(Rendered images with source text)

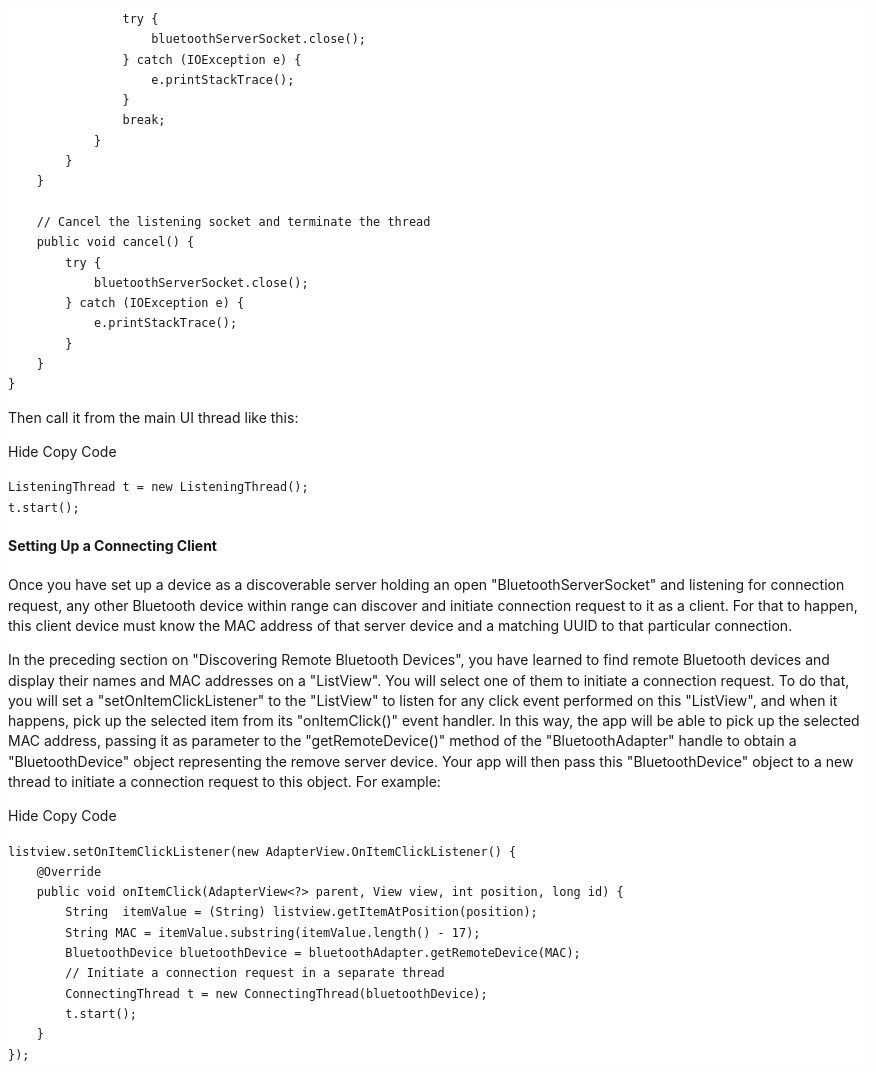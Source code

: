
 ```
                try {
                    bluetoothServerSocket.close();
                } catch (IOException e) {
                    e.printStackTrace();
                }
                break;
            }
        }
    }

    // Cancel the listening socket and terminate the thread
    public void cancel() {
        try {
            bluetoothServerSocket.close();
        } catch (IOException e) {
            e.printStackTrace();
        }
    }
}
```

Then call it from the main UI thread like this:

Hide    Copy Code

```
ListeningThread t = new ListeningThread();
t.start();
```

#### **Setting Up a Connecting Client**

Once you have set up a device as a discoverable server holding an open "BluetoothServerSocket" and listening for connection request, any other Bluetooth device within range can discover and initiate connection request to it as a client. For that to happen, this client device must know the MAC address of that server device and a matching UUID to that particular connection.

In the preceding section on "Discovering Remote Bluetooth Devices", you have learned to find remote Bluetooth devices and display their names and MAC addresses on a "ListView". You will select one of them to initiate a connection request. To do that, you will set a "setOnItemClickListener" to the "ListView" to listen for any click event performed on this "ListView", and when it happens, pick up the selected item from its "onItemClick()" event handler. In this way, the app will be able to pick up the selected MAC address, passing it as parameter to the "getRemoteDevice()" method of the "BluetoothAdapter" handle to obtain a "BluetoothDevice" object representing the remove server device. Your app will then pass this "BluetoothDevice" object to a new thread to initiate a connection request to this object. For example:

Hide    Copy Code

```
listview.setOnItemClickListener(new AdapterView.OnItemClickListener() {
    @Override
    public void onItemClick(AdapterView<?> parent, View view, int position, long id) {
        String  itemValue = (String) listview.getItemAtPosition(position);
        String MAC = itemValue.substring(itemValue.length() - 17);
        BluetoothDevice bluetoothDevice = bluetoothAdapter.getRemoteDevice(MAC);
        // Initiate a connection request in a separate thread
        ConnectingThread t = new ConnectingThread(bluetoothDevice);
        t.start();
    }
});
```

Instructions to follow ->
Every entry above is to be printed again exactly, pictures omitted.

Finished task ->
Source code

:
 ```
                try {
                    bluetoothServerSocket.close();
                } catch (IOException e) {
                    e.printStackTrace();
                }
                break;
            }
        }
    }

    // Cancel the listening socket and terminate the thread
    public void cancel() {
        try {
            bluetoothServerSocket.close();
        } catch (IOException e) {
            e.printStackTrace();
        }
    }
}
```

Then call it from the main UI thread like this:

Hide    Copy Code

```
ListeningThread t = new ListeningThread();
t.start();
```

#### **Setting Up a Connecting Client**

Once you have set up a device as a discoverable server holding an open "BluetoothServerSocket" and listening for connection request, any other Bluetooth device within range can discover and initiate connection request to it as a client. For that to happen, this client device must know the MAC address of that server device and a matching UUID to that particular connection.

In the preceding section on "Discovering Remote Bluetooth Devices", you have learned to find remote Bluetooth devices and display their names and MAC addresses on a "ListView". You will select one of them to initiate a connection request. To do that, you will set a "setOnItemClickListener" to the "ListView" to listen for any click event performed on this "ListView", and when it happens, pick up the selected item from its "onItemClick()" event handler. In this way, the app will be able to pick up the selected MAC address, passing it as parameter to the "getRemoteDevice()" method of the "BluetoothAdapter" handle to obtain a "BluetoothDevice" object representing the remove server device. Your app will then pass this "BluetoothDevice" object to a new thread to initiate a connection request to this object. For example:

Hide    Copy Code

```
listview.setOnItemClickListener(new AdapterView.OnItemClickListener() {
    @Override
    public void onItemClick(AdapterView<?> parent, View view, int position, long id) {
        String  itemValue = (String) listview.getItemAtPosition(position);
        String MAC = itemValue.substring(itemValue.length() - 17);
        BluetoothDevice bluetoothDevice = bluetoothAdapter.getRemoteDevice(MAC);
        // Initiate a connection request in a separate thread
        ConnectingThread t = new ConnectingThread(bluetoothDevice);
        t.start();
    }
});
```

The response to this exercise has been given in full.